Stored items:
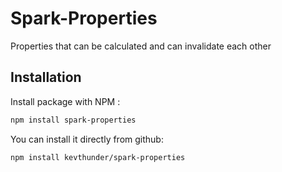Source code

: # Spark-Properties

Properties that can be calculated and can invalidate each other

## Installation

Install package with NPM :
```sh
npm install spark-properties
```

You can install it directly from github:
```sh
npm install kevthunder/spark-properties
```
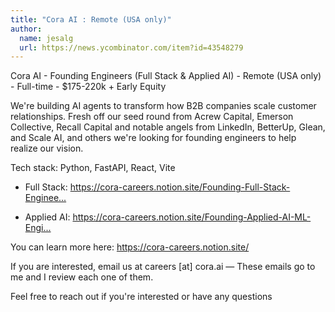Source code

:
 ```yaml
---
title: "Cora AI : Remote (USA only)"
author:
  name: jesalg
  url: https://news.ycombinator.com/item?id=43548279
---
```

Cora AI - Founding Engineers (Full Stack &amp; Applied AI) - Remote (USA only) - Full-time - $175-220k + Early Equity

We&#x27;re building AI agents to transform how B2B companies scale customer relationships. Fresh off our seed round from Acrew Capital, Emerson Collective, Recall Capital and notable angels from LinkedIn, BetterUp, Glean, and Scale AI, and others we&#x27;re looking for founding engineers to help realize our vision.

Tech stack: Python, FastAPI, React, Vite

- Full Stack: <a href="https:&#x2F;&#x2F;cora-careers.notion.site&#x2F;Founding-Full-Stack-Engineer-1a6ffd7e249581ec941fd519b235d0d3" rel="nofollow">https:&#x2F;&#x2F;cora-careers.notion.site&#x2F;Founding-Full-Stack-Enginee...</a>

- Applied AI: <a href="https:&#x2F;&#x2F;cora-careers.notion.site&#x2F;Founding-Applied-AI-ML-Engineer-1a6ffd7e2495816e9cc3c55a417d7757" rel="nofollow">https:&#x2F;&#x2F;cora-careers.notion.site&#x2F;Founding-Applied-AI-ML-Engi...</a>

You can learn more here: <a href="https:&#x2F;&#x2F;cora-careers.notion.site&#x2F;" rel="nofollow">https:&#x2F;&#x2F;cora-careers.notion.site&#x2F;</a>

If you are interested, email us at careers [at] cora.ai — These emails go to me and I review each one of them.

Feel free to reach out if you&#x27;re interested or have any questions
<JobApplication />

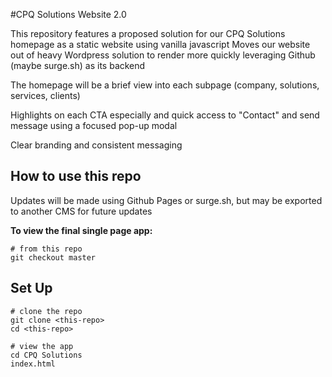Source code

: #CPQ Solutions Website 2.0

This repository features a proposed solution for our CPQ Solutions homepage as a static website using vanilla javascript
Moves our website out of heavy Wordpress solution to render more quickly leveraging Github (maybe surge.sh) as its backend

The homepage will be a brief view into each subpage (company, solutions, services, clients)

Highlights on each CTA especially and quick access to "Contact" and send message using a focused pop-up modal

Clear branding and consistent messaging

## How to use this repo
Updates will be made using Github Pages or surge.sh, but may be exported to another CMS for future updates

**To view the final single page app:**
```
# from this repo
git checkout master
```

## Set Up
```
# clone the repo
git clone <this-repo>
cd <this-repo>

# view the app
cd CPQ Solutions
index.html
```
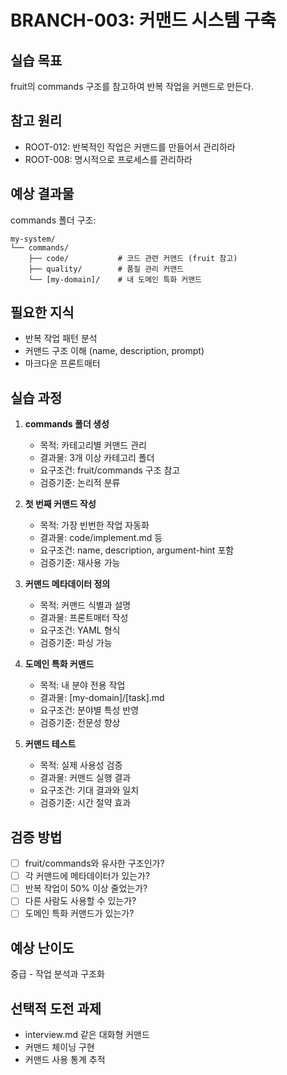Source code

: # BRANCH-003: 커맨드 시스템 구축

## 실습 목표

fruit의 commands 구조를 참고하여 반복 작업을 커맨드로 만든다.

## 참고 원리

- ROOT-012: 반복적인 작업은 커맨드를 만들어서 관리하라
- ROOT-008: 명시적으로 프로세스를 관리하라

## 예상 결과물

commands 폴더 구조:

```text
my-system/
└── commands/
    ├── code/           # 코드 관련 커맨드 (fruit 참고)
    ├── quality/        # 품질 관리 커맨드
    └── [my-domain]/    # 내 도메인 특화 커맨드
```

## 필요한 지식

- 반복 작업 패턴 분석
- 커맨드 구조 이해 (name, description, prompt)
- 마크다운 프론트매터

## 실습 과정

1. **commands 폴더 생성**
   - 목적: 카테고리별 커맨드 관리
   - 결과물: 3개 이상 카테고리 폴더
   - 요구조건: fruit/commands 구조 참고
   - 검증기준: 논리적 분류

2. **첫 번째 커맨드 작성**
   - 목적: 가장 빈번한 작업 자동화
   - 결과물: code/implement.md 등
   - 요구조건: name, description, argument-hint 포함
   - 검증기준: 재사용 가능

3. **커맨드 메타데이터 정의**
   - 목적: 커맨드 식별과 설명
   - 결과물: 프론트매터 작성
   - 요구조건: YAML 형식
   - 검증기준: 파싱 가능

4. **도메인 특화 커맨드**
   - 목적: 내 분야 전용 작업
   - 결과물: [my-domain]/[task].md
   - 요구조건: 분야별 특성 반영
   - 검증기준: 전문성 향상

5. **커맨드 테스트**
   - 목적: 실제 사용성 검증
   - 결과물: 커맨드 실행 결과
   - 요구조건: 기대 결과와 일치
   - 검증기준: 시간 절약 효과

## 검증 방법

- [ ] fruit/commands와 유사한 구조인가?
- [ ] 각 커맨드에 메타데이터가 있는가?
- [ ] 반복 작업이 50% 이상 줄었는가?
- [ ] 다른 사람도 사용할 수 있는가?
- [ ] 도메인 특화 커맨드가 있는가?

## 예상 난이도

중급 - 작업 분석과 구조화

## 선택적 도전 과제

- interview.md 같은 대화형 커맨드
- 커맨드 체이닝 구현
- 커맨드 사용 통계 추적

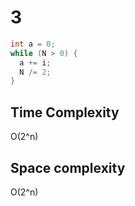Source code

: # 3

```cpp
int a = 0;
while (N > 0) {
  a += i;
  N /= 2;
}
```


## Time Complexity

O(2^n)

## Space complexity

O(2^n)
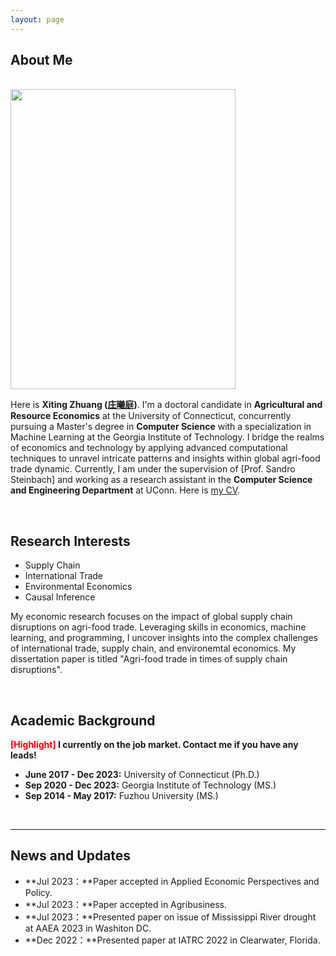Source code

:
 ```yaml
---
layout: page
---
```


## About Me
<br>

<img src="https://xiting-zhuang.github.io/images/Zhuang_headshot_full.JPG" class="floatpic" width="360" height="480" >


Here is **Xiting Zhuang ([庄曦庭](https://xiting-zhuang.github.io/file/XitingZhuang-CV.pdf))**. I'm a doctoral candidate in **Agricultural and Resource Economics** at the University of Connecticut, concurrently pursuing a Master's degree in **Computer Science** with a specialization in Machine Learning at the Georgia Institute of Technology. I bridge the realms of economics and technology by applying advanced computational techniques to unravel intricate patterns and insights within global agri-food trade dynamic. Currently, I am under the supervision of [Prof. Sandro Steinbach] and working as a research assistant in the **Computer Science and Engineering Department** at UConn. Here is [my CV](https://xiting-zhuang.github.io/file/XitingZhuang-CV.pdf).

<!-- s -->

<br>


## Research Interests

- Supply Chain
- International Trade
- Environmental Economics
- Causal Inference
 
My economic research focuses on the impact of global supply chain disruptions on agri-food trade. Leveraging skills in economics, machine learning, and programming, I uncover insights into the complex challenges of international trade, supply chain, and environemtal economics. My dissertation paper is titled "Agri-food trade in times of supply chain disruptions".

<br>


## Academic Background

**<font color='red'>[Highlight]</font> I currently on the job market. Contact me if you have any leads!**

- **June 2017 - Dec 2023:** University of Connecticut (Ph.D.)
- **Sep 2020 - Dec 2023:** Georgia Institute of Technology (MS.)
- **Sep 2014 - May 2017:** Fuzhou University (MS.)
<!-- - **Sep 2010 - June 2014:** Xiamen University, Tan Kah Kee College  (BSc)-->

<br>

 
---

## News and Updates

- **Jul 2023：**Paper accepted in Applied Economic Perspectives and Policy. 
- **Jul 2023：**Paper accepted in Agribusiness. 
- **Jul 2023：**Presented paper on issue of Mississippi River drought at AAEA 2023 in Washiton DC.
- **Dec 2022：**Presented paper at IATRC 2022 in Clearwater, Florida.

---

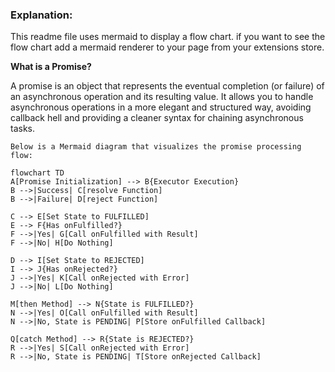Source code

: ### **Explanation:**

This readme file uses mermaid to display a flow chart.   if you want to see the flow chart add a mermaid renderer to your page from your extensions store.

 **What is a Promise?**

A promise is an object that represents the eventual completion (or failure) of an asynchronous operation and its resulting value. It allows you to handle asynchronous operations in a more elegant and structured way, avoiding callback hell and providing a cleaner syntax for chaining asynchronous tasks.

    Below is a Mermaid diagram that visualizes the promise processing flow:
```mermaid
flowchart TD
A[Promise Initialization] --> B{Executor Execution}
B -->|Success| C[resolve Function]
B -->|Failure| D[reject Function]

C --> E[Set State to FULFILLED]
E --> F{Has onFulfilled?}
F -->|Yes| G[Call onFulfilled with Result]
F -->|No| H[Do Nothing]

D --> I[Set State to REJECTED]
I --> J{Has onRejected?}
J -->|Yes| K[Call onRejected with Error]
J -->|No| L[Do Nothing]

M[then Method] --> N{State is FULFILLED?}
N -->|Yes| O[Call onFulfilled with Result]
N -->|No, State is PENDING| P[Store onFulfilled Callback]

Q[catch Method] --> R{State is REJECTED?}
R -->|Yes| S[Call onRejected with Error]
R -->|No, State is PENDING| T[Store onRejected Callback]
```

...

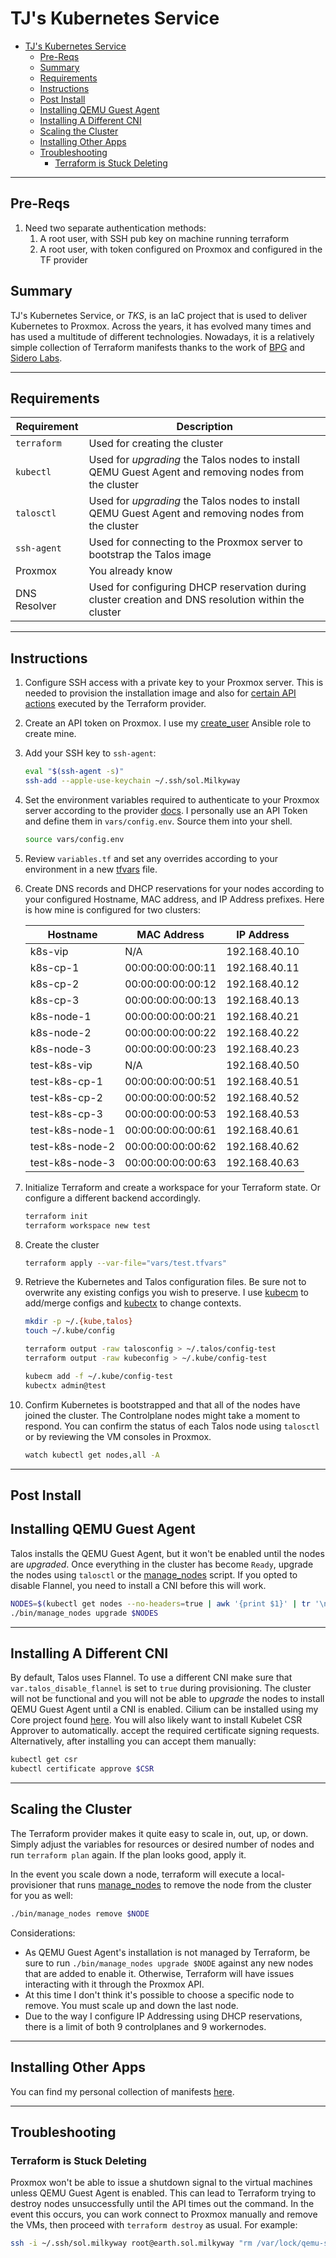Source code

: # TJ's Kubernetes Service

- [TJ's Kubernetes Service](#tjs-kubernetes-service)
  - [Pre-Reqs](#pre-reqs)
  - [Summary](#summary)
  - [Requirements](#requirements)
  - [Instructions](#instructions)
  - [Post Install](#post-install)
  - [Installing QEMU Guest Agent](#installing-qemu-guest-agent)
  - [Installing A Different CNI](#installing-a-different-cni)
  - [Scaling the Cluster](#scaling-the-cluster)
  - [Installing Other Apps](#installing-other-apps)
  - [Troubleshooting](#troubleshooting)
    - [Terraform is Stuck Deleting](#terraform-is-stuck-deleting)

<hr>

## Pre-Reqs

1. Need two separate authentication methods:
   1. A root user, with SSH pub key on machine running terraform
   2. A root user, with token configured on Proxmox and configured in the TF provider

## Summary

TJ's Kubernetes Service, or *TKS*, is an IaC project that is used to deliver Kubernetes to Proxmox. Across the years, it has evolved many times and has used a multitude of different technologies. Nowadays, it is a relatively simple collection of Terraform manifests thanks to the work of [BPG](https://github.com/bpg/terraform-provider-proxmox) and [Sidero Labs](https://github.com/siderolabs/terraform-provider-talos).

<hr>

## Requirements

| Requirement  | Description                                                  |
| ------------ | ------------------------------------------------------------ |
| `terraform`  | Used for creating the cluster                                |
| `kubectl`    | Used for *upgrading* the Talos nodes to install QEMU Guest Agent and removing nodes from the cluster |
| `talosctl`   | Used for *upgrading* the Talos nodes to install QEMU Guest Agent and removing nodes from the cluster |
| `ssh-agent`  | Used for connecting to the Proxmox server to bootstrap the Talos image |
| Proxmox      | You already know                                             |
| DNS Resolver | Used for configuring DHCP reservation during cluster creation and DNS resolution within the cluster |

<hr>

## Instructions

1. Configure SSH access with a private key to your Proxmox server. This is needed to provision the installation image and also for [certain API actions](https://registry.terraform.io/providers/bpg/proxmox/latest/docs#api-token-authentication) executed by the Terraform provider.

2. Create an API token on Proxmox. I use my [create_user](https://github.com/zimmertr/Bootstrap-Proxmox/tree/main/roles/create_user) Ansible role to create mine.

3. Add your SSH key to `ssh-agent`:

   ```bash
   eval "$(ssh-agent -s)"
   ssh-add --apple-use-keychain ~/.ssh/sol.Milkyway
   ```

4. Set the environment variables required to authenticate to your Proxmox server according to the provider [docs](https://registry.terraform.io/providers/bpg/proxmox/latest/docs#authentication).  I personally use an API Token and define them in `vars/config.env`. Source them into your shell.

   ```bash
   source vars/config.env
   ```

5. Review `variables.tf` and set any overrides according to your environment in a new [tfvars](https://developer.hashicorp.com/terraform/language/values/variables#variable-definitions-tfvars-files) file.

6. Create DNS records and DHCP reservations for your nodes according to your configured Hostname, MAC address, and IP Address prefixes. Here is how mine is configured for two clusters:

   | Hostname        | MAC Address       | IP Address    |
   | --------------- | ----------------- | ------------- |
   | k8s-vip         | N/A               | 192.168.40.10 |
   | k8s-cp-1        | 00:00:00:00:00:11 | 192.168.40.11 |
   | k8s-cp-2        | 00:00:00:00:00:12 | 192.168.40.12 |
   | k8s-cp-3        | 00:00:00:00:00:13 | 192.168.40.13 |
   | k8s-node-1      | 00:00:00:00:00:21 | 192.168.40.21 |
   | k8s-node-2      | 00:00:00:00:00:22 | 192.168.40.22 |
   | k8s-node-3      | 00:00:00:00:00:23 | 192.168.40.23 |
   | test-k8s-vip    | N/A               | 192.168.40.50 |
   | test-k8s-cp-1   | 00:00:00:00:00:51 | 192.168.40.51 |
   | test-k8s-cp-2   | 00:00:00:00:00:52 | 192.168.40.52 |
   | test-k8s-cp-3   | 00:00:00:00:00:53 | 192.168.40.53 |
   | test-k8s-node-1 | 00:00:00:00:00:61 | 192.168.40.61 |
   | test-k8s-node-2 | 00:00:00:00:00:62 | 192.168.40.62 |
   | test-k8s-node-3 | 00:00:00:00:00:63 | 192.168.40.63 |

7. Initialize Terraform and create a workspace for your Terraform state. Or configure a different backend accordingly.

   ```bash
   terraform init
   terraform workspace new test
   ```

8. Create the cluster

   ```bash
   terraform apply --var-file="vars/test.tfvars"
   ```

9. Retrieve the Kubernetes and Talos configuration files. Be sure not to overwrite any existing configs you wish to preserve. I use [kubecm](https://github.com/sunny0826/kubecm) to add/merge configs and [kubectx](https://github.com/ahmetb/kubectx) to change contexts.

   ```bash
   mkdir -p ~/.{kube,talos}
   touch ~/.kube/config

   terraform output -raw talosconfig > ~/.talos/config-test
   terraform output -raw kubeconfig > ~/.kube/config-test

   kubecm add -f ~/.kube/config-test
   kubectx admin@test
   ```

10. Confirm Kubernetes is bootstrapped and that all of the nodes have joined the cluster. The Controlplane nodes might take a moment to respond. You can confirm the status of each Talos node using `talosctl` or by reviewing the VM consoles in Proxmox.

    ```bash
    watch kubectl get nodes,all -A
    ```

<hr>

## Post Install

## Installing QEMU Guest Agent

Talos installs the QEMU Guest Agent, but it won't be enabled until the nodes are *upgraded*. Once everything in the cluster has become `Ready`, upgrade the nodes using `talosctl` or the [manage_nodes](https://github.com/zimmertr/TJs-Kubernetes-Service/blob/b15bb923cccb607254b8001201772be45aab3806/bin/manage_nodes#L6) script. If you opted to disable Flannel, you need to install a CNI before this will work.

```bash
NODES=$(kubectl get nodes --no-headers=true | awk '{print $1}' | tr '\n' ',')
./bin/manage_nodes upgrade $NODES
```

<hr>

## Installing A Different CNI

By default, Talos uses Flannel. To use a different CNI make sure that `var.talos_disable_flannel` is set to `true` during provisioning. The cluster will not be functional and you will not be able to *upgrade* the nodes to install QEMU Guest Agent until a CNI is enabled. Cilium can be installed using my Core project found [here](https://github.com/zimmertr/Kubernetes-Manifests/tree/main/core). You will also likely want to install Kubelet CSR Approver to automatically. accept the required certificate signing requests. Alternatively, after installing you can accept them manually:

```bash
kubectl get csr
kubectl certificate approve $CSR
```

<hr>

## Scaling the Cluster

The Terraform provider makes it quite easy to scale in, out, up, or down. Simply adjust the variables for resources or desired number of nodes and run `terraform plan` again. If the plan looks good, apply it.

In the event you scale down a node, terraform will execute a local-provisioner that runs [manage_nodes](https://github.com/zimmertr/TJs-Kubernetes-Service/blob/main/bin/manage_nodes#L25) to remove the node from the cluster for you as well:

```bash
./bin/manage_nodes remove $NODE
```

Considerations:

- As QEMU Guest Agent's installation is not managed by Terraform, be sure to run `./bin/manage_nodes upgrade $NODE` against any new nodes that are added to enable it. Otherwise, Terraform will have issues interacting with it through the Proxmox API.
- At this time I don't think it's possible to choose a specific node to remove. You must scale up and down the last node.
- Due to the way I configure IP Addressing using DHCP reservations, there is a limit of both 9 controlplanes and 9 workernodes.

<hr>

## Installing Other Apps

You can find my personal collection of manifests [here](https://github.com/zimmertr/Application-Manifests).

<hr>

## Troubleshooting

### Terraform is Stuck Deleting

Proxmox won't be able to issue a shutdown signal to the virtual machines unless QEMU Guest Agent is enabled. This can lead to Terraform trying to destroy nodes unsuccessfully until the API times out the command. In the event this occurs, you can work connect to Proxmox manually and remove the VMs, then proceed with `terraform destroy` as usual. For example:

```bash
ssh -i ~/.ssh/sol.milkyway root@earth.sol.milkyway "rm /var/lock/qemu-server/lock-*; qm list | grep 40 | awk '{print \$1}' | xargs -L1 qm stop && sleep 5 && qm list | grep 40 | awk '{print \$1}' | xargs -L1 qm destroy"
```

■ Task requirements ■
Your answer should consist of copies of the lines above that include the string "Post".

■ Written answer ■
  - [Post Install](#post-install)
## Post Install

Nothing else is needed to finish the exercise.